Artificial Intelligence in Occupational Health Surveillance: Evaluating AI-Assisted ILO Classification of Radiographs of Pneumoconioses

Antonio Baldassarre; Martina Padovan; Alessandro Palla; Augusto Quercia; Rita Leonori; Stefano Dugheri; Nicola Mucci; Veronica Traversini

doi:10.23749/mdl.2026.18371

Authors

Antonio Baldassarre Occupational Medicine, Department of Experimental and Clinical Medicine, University of Florence, Florence, Italy https://orcid.org/0000-0002-6124-3570
Martina Padovan Preventive Medicine, Tuscany North-West Health Local Unit, Italy
Alessandro Palla Intel Corporation, Santa Clara, USA
Augusto Quercia (Former chief) Workplace Prevention and Safety Unit, Viterbo Health Local Unit, Italy
Rita Leonori Workplace Prevention and Safety Unit, Viterbo Health Local Unit, Italy
Stefano Dugheri Department of Life Science, Health, and Health Professions, Link Campus University, Rome, Italy
Nicola Mucci Occupatioanl Medicine, Department of Experimental and Clinical Medicine, University of Florence, Florence, Italy
Veronica Traversini Occupatioanl Medicine, Department of Experimental and Clinical Medicine, University of Florence, Florence, Italy

Keywords:

ILO International Classification of Radiographs of Pneumoconioses, Artificial Intelligence, Occupational Medicine

Abstract

Background: Pneumoconioses remain an important occupational health issue, particularly in low- and middle-income countries.
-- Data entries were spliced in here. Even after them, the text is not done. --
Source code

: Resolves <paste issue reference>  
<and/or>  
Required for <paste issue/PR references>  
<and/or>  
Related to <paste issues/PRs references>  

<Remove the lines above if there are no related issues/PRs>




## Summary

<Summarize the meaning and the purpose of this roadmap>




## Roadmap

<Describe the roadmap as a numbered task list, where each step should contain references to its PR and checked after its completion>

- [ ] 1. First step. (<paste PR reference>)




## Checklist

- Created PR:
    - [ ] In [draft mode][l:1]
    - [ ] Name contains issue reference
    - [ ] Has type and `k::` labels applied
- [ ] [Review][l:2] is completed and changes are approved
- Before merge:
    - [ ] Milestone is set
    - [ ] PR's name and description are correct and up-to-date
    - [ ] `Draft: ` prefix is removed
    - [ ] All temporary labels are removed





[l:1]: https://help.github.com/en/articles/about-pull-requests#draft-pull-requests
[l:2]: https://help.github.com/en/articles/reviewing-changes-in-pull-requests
The International Labour Organization (ILO) Classification standardizes chest radiograph interpretation but requires trained readers and is affected by inter-reader variability. This study evaluated whether generative multimodal artificial intelligence (AI) models can approximate ILO-based diagnostic reasoning. Methods: Eighty-two chest radiographs from the official NIOSH B Reader syllabus were analysed using four AI systems (GPT-4o, GPT-5, MedGemma-4B, MedGemma-27B). Each image was evaluated with a standardized prompt based on the 2022 revised ILO guidelines using deterministic settings. Model outputs were mapped to ILO codes and compared with the official answer keys of the ILO Standard Radiograph Set used for B Reader training and examination. Performance metrics included balanced accuracy, sensitivity, specificity, precision, and Matthews correlation coefficient (MCC). Bootstrap 95% confidence intervals, McNemar’s test, and Cohen’s κ assessed performance variability and agreement. Results: All four AI models showed moderate diagnostic performance, with balanced accuracy ranging from 60.8% to 70.3%. Sensitivity remained limited (35.5%–54.9%), while specificity was consistently high (84.6%–86.2%). MedGemma-27B performed best for small opacities, GPT-5 for pleural abnormalities and for technical quality. Large opacities and rare findings were systematically under-detected. Statistical comparisons showed significant differences between models, although agreement patterns were broadly similar. Conclusion: All AI models partially followed structured ILO radiographic criteria but did not achieve expert-level performance, confirming that they cannot replace certified B Readers. Larger, real-world datasets are needed to assess their potential clinical utility as supportive tools in occupational health surveillance programs.

References

1. Hou X, Wei Z, Jiang X, et al. A comprehensive retrospect on the current perspectives and future prospects of pneumoconiosis. Front Public Health. 2025;12:1435840.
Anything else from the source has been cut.